It’s exciting! The color isn’t just being enjoyed as a luxury here, a prettifying accent to the cinematography, but actually functions as a narrative tool! The introduction of color for the length of a feature doesn’t feel as momentous as the advent of sound did in ’28, where it pops up for the musical bits in The Jazz Singer, but it’s interesting to notice just how much the pastel-like composition of the forest adds to the movie’s feeling of whimsy, or how the drab gray walls of the high-ceilinged castle, juxtaposed against the glitzy outfits of royalty, make the setting feel more sinister.
I think it takes a Project like this, moving chronologically through the history of film, to see what each technological innovation affords the medium. Though it evades words, or at least my talent with them, the use of color gives The Adventures of Robin Hood something that simply could not have been achieved in black and white. A pitcturebook quality that complements its intentions.

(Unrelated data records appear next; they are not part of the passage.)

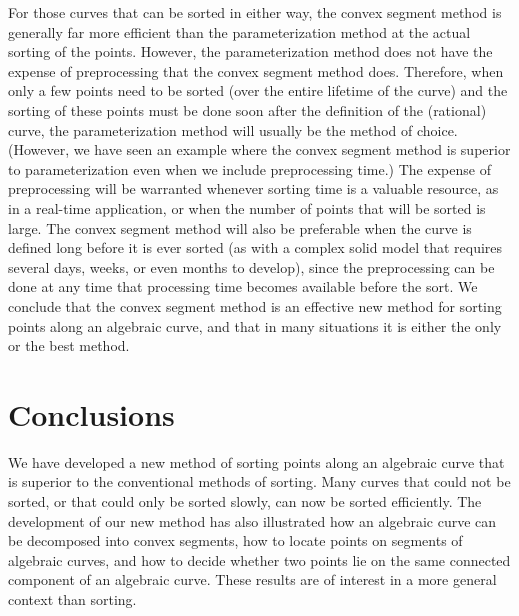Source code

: For those curves that can be sorted in either way, the convex segment method 
is generally far more efficient than the parameterization method at the actual 
sorting of the points.
However, the parameterization method does not have the expense of 
preprocessing that the convex segment method does.
Therefore, when only a few points need to be sorted (over the entire lifetime 
of the curve) and the sorting of these points must be done soon after the 
definition of the (rational) curve, the parameterization method will usually 
be the method of choice.
(However, we have seen an example where the convex segment method is superior
to parameterization even when we include preprocessing time.)
The expense of preprocessing will be warranted whenever sorting time is a 
valuable resource, as in a real-time application, or when the number of points 
that will be sorted is large.
The convex segment method will also be preferable when the curve is defined 
long before it is ever sorted (as with a complex solid model that requires 
several days, weeks, or even months to develop), since the preprocessing can 
be done at any time that processing time becomes available before the sort.
We conclude that the convex segment method is an effective new method for
sorting points along an algebraic curve, and that in many situations it is 
either the only or the best method.

\section{Conclusions}
\label{sco}
We have developed a new method of sorting points along an algebraic curve
that is superior to the conventional methods of sorting.
Many curves that could not be sorted, or that could only be sorted slowly,
can now be sorted efficiently.
The development of our new method has also illustrated how an algebraic curve can 
be decomposed into convex segments, how to locate points on segments 
of algebraic curves, and how to decide whether two points lie on the same
connected component of an algebraic curve.
These results are of interest in a more general context than sorting.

The three focal players are the same as in our last swashbuckling adventure, Captain Blood (1935): Errol Flynn is the dashing and heroic Robin Hood, Olivia de Havilland is his love interest Maid Marion, and Basil Rathbone the villainous Guy de Gisbourne. Their dynamic is basically the same, too. A love triangle with a villain, a maiden, and a hero.

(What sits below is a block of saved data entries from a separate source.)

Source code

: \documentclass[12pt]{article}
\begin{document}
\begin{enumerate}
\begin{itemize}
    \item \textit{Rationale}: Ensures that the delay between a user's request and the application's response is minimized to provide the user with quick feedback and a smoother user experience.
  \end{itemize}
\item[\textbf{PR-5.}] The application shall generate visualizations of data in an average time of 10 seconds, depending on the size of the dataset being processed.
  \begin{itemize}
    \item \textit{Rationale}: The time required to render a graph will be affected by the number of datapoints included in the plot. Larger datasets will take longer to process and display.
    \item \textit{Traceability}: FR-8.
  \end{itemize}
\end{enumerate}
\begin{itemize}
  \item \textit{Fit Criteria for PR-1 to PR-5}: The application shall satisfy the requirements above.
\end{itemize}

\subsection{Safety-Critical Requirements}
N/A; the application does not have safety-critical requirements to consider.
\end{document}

The movie is a delight. I almost wanna blame its strength for the subsequent eighty years of tiresome adaptations. Everything feeling like its touched with an extra vibrancy due to the use of color, feeling so amplified, I started thinking suddenly, during a fight scene, about the influence of violent media on audiences, and the debate over whether/how it begets violence in real life; wondering whether the santizied violence of a movie like The Adventures of Robin Hood is any more or less harmful than a gorefest of something like Braveheart. Because the spill of wine in the opening scene here isn’t a false promise: lots of people die in this movie. Robin makes a vow to the king’s evil brother – who’s taking the throne while claiming that the real king has been kidnapped in Austria – that he (i.e. Robin) and his band of rebels will take a life for a life. For every Saxon who’s killed by a royal guard, he’ll kill one of those guards. And he keeps his word, as the best archer in town, and starts picking off the pillaging brutes one by one (a particularly great instance has a candle’s flame burning out when an arrow flies through it to kill a potential rapist).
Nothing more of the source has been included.